Exercise goal –
Extract each line from the entries below that has the string "begin" in it.

Dataset –
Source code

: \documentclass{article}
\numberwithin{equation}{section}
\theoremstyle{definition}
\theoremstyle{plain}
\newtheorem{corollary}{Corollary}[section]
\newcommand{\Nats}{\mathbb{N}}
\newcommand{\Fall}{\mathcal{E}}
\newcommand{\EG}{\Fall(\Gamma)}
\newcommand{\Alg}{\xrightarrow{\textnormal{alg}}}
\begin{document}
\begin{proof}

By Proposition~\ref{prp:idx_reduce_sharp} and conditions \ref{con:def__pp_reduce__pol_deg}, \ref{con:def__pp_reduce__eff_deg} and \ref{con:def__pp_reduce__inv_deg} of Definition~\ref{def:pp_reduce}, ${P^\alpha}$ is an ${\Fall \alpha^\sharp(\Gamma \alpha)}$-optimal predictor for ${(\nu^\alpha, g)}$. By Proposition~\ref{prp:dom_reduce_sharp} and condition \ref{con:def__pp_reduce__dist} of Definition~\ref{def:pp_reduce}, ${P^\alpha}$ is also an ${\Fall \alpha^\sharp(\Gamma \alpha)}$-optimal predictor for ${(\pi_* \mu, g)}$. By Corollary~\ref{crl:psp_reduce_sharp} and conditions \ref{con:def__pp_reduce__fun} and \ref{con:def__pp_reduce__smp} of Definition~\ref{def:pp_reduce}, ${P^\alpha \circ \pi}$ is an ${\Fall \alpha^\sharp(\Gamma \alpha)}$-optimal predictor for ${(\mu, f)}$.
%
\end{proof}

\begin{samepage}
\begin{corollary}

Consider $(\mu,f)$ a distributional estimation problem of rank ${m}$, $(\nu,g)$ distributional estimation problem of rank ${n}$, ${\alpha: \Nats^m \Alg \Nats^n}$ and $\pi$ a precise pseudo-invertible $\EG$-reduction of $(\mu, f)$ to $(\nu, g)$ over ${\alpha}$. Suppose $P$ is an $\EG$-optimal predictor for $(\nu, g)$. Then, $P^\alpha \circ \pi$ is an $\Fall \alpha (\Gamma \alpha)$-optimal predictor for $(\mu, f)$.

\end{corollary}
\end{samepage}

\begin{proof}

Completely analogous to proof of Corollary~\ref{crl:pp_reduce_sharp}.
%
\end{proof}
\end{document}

Exercise result –
\begin{document}
\begin{proof}
\begin{samepage}
\begin{corollary}
\begin{proof}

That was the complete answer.